I’ve been lately offended by a couple of marketing campaigns, one for Windows and one for some other computery thing, might be Yahoo. Anyway, both campaigns feature people who look like they’d be high-maintenance complainy attention-sponges going on about how finally their favorite computer corporation realized they are the only person in the world and tailored their products exclusively around them. The one that caught my attention today had some guy in an impeccably razored goatee asserting that Windows made their OS faster because he told them to.
Something about both campaigns feels extremely clueless and conciliatory. “All you test market focus groups who didn’t like our earlier ads, fine!

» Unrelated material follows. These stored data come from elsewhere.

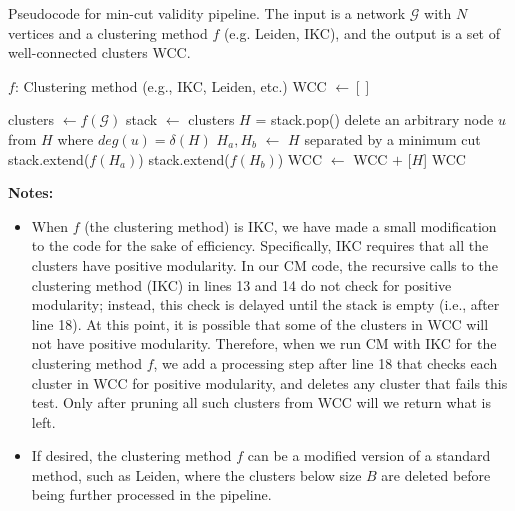 \documentclass[a4paper]{article}   	%
\begin{document}
\clearpage
\begin{algorithm}[h]
\caption{Pseudocode for min-cut validity pipeline. The input is a network $\mathcal{G}$ with $N$ vertices and a clustering method $f$ (e.g. Leiden, IKC), and the output is a set of well-connected clusters WCC.}
\begin{algorithmic}[2]
\State $f$: Clustering method (e.g., IKC, Leiden, etc.)
\State WCC $\gets []$ 

\State clusters $\gets f(\mathcal{G})$ 
\State stack $\gets$ clusters
 
    \State $H$ = stack.pop()
    \State delete an arbitrary node $u$ from $H$ where $deg(u) = \delta(H)$
    \EndWhile
     
        \State $H_a, H_b$ $\gets$ $H$ separated by a minimum cut
        \State stack.extend($f(H_a)$) 
        \State stack.extend($f(H_b)$)  
    \Else
            \State WCC $\gets$ WCC $+$ [$H$] 
        \EndIf
\EndWhile
\State \Return WCC 
\EndFunction
\end{algorithmic}

\label{alg:full-pipeline}
\end{algorithm}

\textbf{Notes:}
\begin{itemize}
\item When
$f$ (the clustering method) is IKC, we have made a small modification to the
code for the sake of efficiency.
Specifically, IKC requires that all the clusters have positive modularity.
 In our CM code, the recursive
calls to the clustering method (IKC) in lines 13 and 14 do not check for positive modularity; instead, this check is delayed until the stack is empty (i.e., after line 18).
At this point, it is possible that some of the clusters in WCC will not have positive modularity.
Therefore, when we run CM with IKC for the clustering method $f$,  we add a processing step after line 18 that checks each cluster in WCC for positive modularity,
and deletes any cluster that fails this test.
Only after pruning all such clusters from WCC will we return what is left.
\item If desired, the clustering method $f$ can be a modified version of a standard method, such as Leiden, where the clusters below size $B$ are deleted before being further processed in the pipeline.
\end{itemize}
\end{document}
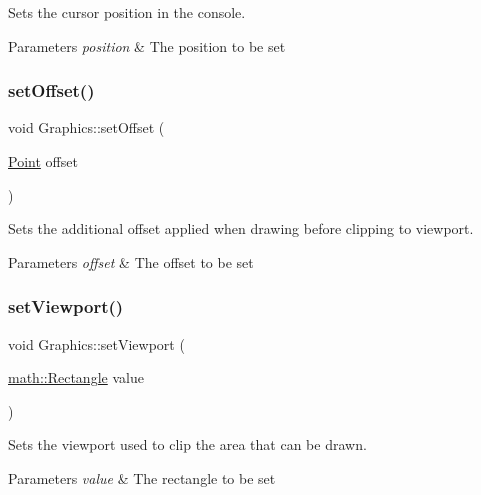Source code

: Sets the cursor position in the console. 


\begin{DoxyParams}{Parameters}
{\em position} & The position to be set\\
\hline
\end{DoxyParams}
\mbox{\label{class_graphics_aa2719845f973c66d61a6ecf9a8bddaf4}} 
\subsubsection{\texorpdfstring{setOffset()}{setOffset()}}
{\footnotesize\ttfamily void Graphics\+::set\+Offset (\begin{DoxyParamCaption}\item[{\mbox{\hyperlink{struct_point}{Point}}}]{offset }\end{DoxyParamCaption})}



Sets the additional offset applied when drawing before clipping to viewport. 


\begin{DoxyParams}{Parameters}
{\em offset} & The offset to be set\\
\hline
\end{DoxyParams}
\mbox{\label{class_graphics_a9b7d5d06b00c13570dc912e7ce72763c}} 
\subsubsection{\texorpdfstring{setViewport()}{setViewport()}}
{\footnotesize\ttfamily void Graphics\+::set\+Viewport (\begin{DoxyParamCaption}\item[{\mbox{\hyperlink{structmath_1_1_rectangle}{math\+::\+Rectangle}}}]{value }\end{DoxyParamCaption})}



Sets the viewport used to clip the area that can be drawn. 


\begin{DoxyParams}{Parameters}
{\em value} & The rectangle to be set\\
\hline
\end{DoxyParams}
\mbox{\label{class_graphics_a11f04444e9fb3fc24ce14f6c1f2d19fc}}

Here’s our new campaign, it’s about how everything’s all about you, and I hope you’re happy now, asshats.”
Sometimes I wonder what it would be like if computers, the internet, video games and everything had been invented in a different era. Like say, the fifties. All the games would be about cowboys and Indians, with maybe a few daring-edgy-topical games about WWII. Games for men and women would be segregated . . . sort of how they are now, but with less jiggling boobage and more subtle entendre. And there would be no token female NPCs standing around with assault rifles and broadswords.

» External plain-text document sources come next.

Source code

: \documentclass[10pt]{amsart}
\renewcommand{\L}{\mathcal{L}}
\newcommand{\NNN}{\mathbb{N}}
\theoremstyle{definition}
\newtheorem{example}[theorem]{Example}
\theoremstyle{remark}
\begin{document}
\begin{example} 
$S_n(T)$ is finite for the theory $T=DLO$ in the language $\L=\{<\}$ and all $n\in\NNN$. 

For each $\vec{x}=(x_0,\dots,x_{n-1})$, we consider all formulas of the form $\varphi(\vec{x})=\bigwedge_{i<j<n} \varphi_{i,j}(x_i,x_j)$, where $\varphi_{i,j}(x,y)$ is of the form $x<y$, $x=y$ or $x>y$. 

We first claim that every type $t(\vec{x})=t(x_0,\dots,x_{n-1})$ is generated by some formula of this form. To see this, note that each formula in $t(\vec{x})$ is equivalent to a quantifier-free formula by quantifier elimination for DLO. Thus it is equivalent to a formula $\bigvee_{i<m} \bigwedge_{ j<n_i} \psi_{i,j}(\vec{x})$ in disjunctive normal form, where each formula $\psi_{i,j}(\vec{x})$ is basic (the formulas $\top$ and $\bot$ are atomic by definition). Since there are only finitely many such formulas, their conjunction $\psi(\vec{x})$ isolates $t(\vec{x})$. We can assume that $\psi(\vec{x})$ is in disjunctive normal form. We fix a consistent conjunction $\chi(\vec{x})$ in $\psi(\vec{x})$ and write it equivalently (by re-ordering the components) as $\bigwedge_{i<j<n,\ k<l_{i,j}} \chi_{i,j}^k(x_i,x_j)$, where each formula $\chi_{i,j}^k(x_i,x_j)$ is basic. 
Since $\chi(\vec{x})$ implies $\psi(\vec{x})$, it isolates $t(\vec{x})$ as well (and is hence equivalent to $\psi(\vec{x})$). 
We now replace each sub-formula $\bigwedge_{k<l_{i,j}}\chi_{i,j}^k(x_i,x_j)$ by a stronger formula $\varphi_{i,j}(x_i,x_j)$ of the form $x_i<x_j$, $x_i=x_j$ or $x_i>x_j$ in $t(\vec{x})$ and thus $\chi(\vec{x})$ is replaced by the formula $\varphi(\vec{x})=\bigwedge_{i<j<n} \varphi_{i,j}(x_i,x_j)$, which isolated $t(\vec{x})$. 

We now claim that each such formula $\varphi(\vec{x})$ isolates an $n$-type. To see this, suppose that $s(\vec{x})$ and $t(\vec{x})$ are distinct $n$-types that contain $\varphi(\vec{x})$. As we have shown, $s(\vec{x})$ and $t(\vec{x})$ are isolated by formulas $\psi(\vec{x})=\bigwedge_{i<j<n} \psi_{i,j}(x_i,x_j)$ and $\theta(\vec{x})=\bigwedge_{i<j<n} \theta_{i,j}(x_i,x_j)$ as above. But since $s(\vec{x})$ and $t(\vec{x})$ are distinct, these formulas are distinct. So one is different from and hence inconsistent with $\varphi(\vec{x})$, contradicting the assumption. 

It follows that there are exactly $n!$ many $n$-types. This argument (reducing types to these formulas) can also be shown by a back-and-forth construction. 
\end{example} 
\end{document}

Or how about the sixties? It’s hard to tell whether the whole psychedelic drugs and flower power thing would have involved computers, a lot of the proponents of that scene seem a little math-impaired. Still, computers can help produce psychedelic light shows and mix acid rock, so might have been glommed onto by futuristic early adopters to email Grateful Dead mixes all over the place. And if computers had been around in the sixties, they probably also would have picked up a dubious taint of association with hippies. “Oh come on grampaw, not the computer again, Hendrix is old school and those light shows cause seizures.”
The seventies would have been great for computers. I mean, consider that all those disco hits were mixed in labor-intensive analog (you know, where you have to splice audio by making actual cuts to the storage medium, with a razor blade) (also . . . they frequently used real orchestras, not just samples). And George Lucas might have been able to get the FX right the first time in Star Wars. There was also a fad for organic and unprocessed things, which might have led to an anti-computer backlash (much sci fi from the period is about humans rebelling against a large omnipotent computer trying to control them), and might also have led to computers in plastic cases with factory-applied wood-grain painted on (like an alarm clock I had when I was a small child; I also had some headphones that were covered in blue denim, so maybe all the laptop bags would have been made out of old jeans).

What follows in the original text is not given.